Total weight = 8 + 6 = 14

Example 2: pizzas = [2,1,1,1,1,1,1,1]

After sorting: [1,1,1,1,1,1,1,2]

Day Pizzas chosen Gain Pointers update
1 (odd) [2,1,1,1] 2 left=1, right=6
2 (even) [1,1,1,1] 1 left=2, right=4

Total weight = 2 + 1 = 3

Complexity Analysis

Measure Complexity Explanation
Time O(n log n) Sorting dominates; iterating through pizzas is O(n)
Space O(1) Two pointers and variables; sort can be in-place

Sorting ensures we can greedily pick the optimal pizzas per day efficiently.

Test Cases

# Basic examples
assert Solution().maxWeight([1,2,3,4,5,6,7,8]) == 14  # problem example
assert Solution().maxWeight([2,1,1,1,1,1,1,1]) == 3  # problem example

# Edge cases
assert Solution().maxWeight([1,1,1,1]) == 1  # minimum n, all equal
assert Solution().maxWeight([5,5,5,5]) == 5  # minimum n, all equal large
assert Solution().maxWeight([1,2,3,4,5,6,7,8,9,10,11,12]) == 26  # larger n, sequential
assert Solution().maxWeight([10**5]*8) == 2*10**5  # maximum pizza weights
Test Why
[1,2,3,4,5,6,7,8] Basic problem example
[2,1,1,1,1,1,1,1] Gains vary based on largest pizza choice
[1,1,1,1] Minimum size, all equal
[5,5,5,5] Minimum size, large values
[1..12] Multiple days, sequential values
[10**5]*8 Maximum weight values, tests int handling

Edge Cases

One edge case is when all pizzas have the same weight. This could lead to confusion about which pizza is considered the largest or second-largest. The implementation handles this naturally because sorting maintains order, and gain selection uses fixed indices.

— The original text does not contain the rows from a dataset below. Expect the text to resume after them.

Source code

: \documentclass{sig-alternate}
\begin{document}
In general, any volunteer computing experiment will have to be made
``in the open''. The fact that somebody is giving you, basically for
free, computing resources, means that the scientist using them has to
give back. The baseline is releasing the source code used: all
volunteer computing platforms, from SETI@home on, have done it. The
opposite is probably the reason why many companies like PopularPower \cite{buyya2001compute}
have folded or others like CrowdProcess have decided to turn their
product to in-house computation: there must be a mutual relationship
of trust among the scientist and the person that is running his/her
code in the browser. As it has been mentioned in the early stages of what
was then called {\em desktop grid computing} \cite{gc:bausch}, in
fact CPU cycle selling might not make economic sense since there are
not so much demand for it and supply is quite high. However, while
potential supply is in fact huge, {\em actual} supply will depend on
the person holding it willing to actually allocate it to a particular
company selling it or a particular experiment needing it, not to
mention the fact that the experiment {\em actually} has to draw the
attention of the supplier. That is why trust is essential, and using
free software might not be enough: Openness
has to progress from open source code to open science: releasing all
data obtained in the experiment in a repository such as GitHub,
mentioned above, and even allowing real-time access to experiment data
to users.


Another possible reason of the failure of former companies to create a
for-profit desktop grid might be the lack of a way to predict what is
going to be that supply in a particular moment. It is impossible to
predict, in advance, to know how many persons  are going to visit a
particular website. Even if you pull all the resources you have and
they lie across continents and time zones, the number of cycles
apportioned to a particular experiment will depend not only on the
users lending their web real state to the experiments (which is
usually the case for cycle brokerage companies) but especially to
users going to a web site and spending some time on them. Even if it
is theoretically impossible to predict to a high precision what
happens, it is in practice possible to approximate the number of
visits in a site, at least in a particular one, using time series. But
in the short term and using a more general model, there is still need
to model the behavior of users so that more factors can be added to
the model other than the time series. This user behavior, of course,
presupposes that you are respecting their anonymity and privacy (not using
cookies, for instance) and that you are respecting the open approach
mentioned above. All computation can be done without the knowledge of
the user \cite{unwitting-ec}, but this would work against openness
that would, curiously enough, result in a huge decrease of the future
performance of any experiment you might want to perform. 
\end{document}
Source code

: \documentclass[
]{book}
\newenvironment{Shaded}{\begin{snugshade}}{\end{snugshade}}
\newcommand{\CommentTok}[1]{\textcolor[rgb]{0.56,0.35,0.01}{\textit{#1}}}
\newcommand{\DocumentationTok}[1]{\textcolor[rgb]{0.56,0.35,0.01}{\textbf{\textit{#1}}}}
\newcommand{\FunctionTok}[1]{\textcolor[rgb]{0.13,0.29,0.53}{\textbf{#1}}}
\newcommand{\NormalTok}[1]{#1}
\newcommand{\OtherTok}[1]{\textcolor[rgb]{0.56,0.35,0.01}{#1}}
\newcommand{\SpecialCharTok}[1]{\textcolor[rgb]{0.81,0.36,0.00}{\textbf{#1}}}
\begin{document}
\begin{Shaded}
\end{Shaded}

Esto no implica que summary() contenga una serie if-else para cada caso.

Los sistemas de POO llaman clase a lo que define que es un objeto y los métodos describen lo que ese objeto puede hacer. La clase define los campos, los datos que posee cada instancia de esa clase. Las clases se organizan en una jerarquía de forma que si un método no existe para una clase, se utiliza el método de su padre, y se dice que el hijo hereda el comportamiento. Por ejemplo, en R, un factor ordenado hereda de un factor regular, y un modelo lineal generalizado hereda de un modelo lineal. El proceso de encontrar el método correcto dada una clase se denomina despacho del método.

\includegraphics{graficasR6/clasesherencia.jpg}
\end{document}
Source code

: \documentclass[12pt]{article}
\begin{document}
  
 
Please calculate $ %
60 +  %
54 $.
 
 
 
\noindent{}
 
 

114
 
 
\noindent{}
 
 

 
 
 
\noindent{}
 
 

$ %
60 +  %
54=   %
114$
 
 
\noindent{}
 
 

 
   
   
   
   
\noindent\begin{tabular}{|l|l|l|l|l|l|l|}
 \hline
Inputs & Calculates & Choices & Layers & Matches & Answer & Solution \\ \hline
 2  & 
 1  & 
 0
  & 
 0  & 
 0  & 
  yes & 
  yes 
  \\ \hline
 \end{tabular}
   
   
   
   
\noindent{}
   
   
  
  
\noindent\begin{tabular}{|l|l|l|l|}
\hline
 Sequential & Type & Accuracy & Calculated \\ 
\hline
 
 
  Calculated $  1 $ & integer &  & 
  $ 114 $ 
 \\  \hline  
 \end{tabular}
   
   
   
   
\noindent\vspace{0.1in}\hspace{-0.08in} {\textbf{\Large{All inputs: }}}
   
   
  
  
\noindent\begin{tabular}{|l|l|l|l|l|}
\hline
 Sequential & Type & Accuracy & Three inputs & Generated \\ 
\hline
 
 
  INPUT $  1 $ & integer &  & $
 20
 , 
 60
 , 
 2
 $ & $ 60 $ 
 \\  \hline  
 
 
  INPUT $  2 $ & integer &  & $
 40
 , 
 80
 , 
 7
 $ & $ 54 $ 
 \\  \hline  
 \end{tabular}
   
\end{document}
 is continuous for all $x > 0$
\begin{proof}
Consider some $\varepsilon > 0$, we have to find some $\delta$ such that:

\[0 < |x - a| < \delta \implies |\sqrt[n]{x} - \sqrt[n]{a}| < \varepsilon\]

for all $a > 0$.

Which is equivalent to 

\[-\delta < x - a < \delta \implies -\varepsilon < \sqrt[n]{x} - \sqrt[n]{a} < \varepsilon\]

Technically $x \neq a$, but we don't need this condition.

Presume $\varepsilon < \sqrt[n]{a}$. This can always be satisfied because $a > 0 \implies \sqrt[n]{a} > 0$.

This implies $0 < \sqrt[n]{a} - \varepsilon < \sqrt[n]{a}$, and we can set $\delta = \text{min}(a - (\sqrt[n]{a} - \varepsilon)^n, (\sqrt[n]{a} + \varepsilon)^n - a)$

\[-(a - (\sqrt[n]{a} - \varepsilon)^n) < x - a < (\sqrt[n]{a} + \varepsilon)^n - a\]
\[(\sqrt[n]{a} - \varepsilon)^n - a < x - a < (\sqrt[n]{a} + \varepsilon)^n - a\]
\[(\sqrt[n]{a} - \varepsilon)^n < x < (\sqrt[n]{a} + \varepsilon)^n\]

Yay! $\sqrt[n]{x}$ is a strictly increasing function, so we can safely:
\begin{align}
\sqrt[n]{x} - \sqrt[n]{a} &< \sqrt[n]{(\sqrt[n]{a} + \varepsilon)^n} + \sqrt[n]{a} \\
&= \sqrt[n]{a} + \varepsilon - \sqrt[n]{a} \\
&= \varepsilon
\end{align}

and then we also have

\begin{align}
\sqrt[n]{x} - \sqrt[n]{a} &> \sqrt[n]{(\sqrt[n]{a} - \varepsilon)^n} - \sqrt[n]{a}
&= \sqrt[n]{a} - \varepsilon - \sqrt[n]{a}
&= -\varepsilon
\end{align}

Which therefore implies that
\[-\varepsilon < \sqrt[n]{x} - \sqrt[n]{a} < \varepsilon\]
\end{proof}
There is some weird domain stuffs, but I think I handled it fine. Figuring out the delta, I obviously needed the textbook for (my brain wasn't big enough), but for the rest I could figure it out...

Another edge case is the minimum number of pizzas (4). The algorithm correctly handles a single day, whether odd or even, since the pointers left and right still correctly select the largest and second-largest pizza.

Finally, an array with very large weights could cause integer overflow if the total weight is stored in a 32-bit integer. In Python, integers are arbitrary precision, so there is no issue. In Go, using int64 ensures safety.